PIMCO seeks a competitive edge in its investment process by applying behavioral science insights to advance rational decision-making and risk management.
A wealth of research dating to Descartes in the 1600s shows the value of a sound process that is based not only in data but also human factors. It’s one that requires continuous evolution. For a deeper dive on this topic, please see our Behavioral Insights piece, “The Human Factor: Using Behavioral Science to Improve Investment Decisions.”
Here, we share three sets of practices that other institutions and investors may find useful.
1. Seeking information to challenge and expand our perspective
The first set of practices seeks to connect diverse thinkers, specialists and teams of skilled managers to share ideas and create innovative strategies and portfolios.
- PIMCO’s investment process, for instance, is rooted in our Secular and Cyclical Economic Forums. Four times a year, our investment professionals from around the world gather to discuss and debate the state of global markets and economies and identify trends over shorter- and longer-term horizons. This process benefits from input from leading external experts and across a large, diverse pool of internal experts.
- Having a cognitively diverse workforce is essential. It’s important to be conscious and intentional about talent composition, seeking to avoid too much overlap and too little coverage in topics, skills, training, methodology, background, identity, and function. This will help generate more novel, relevant and dynamic ideas.
- A deep bench of talent means more complete information and more precise assumptions. It can lead to higher-quality insights and appreciation for complexity that enables more customized solutions.
2. Structuring teams and environments to maximize the interchange of ideas
The second set of practices focuses on ensuring that ideas are shared and heard among employees and across domains.
- We have a simple goal: Make it easy. To do so, we focus on situational and contextual factors that influence people’s choices. Even the most talented teams will struggle to succeed if conditions are working against them. We try to clear their runway as much as possible.
- To promote a more inclusive and integrated culture, we create opportunities to communicate via events, technology, polls and surveys. It’s also necessary to foster a culture where individuals are comfortable sharing their knowledge. A crucial component is incentivizing accuracy by rewarding teamwork, sharing new evidence and feedback, having a long-term focus, and being motivated to continue learning and growing.

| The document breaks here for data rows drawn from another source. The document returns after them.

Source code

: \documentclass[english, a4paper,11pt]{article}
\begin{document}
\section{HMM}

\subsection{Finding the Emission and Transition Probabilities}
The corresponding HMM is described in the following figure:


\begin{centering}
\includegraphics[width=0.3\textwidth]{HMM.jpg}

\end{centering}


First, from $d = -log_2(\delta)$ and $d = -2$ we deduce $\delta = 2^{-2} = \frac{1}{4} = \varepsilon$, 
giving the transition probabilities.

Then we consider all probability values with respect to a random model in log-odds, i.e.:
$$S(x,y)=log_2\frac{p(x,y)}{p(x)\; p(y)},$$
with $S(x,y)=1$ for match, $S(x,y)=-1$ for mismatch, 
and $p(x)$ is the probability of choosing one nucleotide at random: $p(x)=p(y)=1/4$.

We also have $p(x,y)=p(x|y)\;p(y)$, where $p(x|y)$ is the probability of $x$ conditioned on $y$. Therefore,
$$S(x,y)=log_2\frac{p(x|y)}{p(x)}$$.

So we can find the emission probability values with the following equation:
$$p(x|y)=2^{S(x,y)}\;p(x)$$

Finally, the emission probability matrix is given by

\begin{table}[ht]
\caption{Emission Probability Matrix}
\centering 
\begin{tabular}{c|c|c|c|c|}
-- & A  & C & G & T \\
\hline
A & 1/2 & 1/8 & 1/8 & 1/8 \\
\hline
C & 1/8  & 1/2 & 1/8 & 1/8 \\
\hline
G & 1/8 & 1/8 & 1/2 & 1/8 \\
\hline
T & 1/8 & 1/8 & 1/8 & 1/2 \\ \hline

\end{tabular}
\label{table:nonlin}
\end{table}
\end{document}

- We use strategically-timed reminders and nudges to better guard against behavioral biases and informational noise. For instance, we are cognizant that the status of leaders can unintentionally silence other team members, so inclusive leaders solicit others’ views first.
3. Systematically testing and updating assumptions to sharpen our senses and precision
The third set of practices aims to overcome human limitations.
- The use of new technology and data, for example, can help overcome limitations such as a lack of time, resources, effort and cognitive capacity. Quantitative, data-informed approaches promote more disciplined and impartial decision-making.
- It’s a dynamic approach that requires challenging and updating one’s assumptions in light of new information. To add discipline to the process, we document the rationale, evidence, and degree of confidence supporting the group’s position.
- These practices are forward-looking. We seek to identify the drivers of performance; learn from and improve processes that are repeated; as well as situate present conditions into broader, long-term economic trends.
Outcomes won’t always play out precisely as predicted. Nonetheless, structured and rational processes are more likely to generate better decisions – and an investment edge.